Most probe design tools try to avoid secondary structures so that the chosen probes have higher sensitivity. Both OligoArray (47) and Oligodb (51, 52) use program mfold, developed by Zuker et. al. (57), to predict and eliminate secondary structures. The Visual OMP (56) can visually show the structure of each candidate probe so that users can easily reject probes with secondary structures. OligoPicker (49) uses a self-complementary likelihood method to predict secondary structures, and probe candidates are tested for homology to the complementary strand of their cognate sequence using BLAST, but this approach does not take into account the local concentration of the complementary sequence.

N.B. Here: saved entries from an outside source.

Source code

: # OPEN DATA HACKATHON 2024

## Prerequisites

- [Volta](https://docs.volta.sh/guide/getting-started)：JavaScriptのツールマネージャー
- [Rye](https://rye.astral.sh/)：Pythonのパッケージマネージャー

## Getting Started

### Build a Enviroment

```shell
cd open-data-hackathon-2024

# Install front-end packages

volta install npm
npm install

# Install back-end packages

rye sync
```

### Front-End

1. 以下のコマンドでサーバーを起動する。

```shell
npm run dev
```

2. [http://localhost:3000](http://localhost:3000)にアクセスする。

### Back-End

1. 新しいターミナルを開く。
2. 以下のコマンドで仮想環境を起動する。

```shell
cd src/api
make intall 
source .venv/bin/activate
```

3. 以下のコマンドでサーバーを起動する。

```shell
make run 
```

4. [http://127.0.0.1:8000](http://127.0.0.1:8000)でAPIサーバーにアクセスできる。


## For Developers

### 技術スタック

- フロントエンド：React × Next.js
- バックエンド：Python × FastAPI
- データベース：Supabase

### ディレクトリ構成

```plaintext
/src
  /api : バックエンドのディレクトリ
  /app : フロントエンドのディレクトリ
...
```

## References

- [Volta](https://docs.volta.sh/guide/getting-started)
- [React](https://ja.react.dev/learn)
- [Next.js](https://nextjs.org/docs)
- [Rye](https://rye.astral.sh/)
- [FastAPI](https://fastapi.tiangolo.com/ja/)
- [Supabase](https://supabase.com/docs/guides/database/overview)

To ensure quantitative comparison of gene expressions, microarray hybridization conditions should be similar for all genes in the study, therefore the melting temperature (Tm) of probes should fall in a narrow range. Several tools consider the oligonucleotide melting temperature as an important criteria to choose probes. Oligo Array 2.0 (47, 48) and Sarani (55) apply the Nearest-Neighbor model using DNA parameters develop by SantaLucia et. al.(58) to compute the Tm, and the following formula is used: Tm = (DH°/(DS° + R ln(DNA/4)) -273.15, where R is the gas constant (1.9872 cal/K.mol) and DNA is the DNA concentration. Oligodb (51, 52) uses a program called melting developed by Le Novère et. al. (59), which is also based on nearest neighbor method, to calculate the Tm. The Oligodb (51, 52) does not choose Tm to be an inclusion/exclusion criterion at the Tm computing stage, since the G/C content, which mainly determines Tms, typically varies at scales longer than the transcript length. The user may choose those specific oligos from the output list that fit best the individual respect to Tm and the position in the transcript. OligoPicker (49, 50) first calculates the melting temperature of all sequence using the formula: 64.9 + 41 ×gcCount/oligoLength − 600/oligoLength where gcCount is the number of all Gs and Cs in an oligo and the molar sodium concentration is taken to be 0.1 M (60), and then choose those candidates whose Tm is with 5°C of the median Tm. Visual OMP (56) utilizes a N-Stage model to predict the Tm of a duplex within 2°C on average.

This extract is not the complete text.